(Saved entries)
++++++++

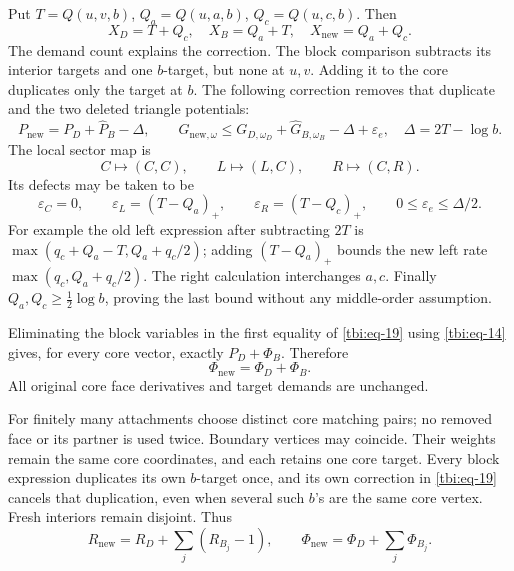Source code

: Put \(T=Q(u,v,b)\), \(Q_a=Q(u,a,b)\), \(Q_c=Q(u,c,b)\). Then
\begin{equation}\label{tbi:eq-18}
X_D=T+Q_c,\quad X_B=Q_a+T,\quad X_{\mathrm{new}}=Q_a+Q_c.
\end{equation}
The demand count explains the correction. The block comparison subtracts
its interior targets and one \(b\)-target, but none at \(u,v\).
Adding it to the core duplicates only the target at \(b\).
The following correction removes that duplicate and the two deleted
triangle potentials:
\begin{equation}\label{tbi:eq-19}
P_{\mathrm{new}}=P_D+\widehat P_B-\Delta,\qquad
G_{\mathrm{new},\omega}\le
G_{D,\omega_D}+\widehat G_{B,\omega_B}-\Delta+\varepsilon_e,
\quad \Delta=2T-\log b.
\end{equation}
The local sector map is
\begin{equation}\label{tbi:eq-20}
C\mapsto(C,C),\qquad L\mapsto(L,C),\qquad R\mapsto(C,R).
\end{equation}
Its defects may be taken to be
\begin{equation}\label{tbi:eq-20a}
\varepsilon_C=0,\qquad
\varepsilon_L=(T-Q_a)_+,\qquad
\varepsilon_R=(T-Q_c)_+,\qquad
0\le\varepsilon_e\le\Delta/2.
\end{equation}
For example the old left expression after subtracting \(2T\) is
\(\max(q_c+Q_a-T,Q_a+q_c/2)\); adding \((T-Q_a)_+\) bounds the new left rate \(\max(q_c,Q_a+q_c/2)\). The right calculation interchanges \(a,c\). Finally \(Q_a,Q_c\ge\frac12\log b\), proving the last bound without any middle-order assumption.

Eliminating the block variables in the first equality of \eqref{tbi:eq-19} using \eqref{tbi:eq-14} gives, for every core vector, exactly \(P_D+\Phi_B\). Therefore
\begin{equation}\label{tbi:eq-21}
\Phi_{\mathrm{new}}=\Phi_D+\Phi_B.
\end{equation}
All original core face derivatives and target demands are unchanged.

For finitely many attachments choose distinct core matching pairs; no removed face or its partner is used twice. Boundary vertices may coincide. Their weights remain the same core coordinates, and each retains one core target. Every block expression duplicates its own \(b\)-target once, and its own correction in \eqref{tbi:eq-19} cancels that duplication, even when several such \(b\)'s are the same core vertex. Fresh interiors remain disjoint. Thus
\begin{equation}\label{tbi:eq-22}
R_{\mathrm{new}}=R_D+\sum_j(R_{B_j}-1),
\qquad
\Phi_{\mathrm{new}}=\Phi_D+\sum_j\Phi_{B_j}.
\end{equation}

++++++++

■ Problem description
Say the number of lines above that include "begin", and only that.

■ Exercise response
6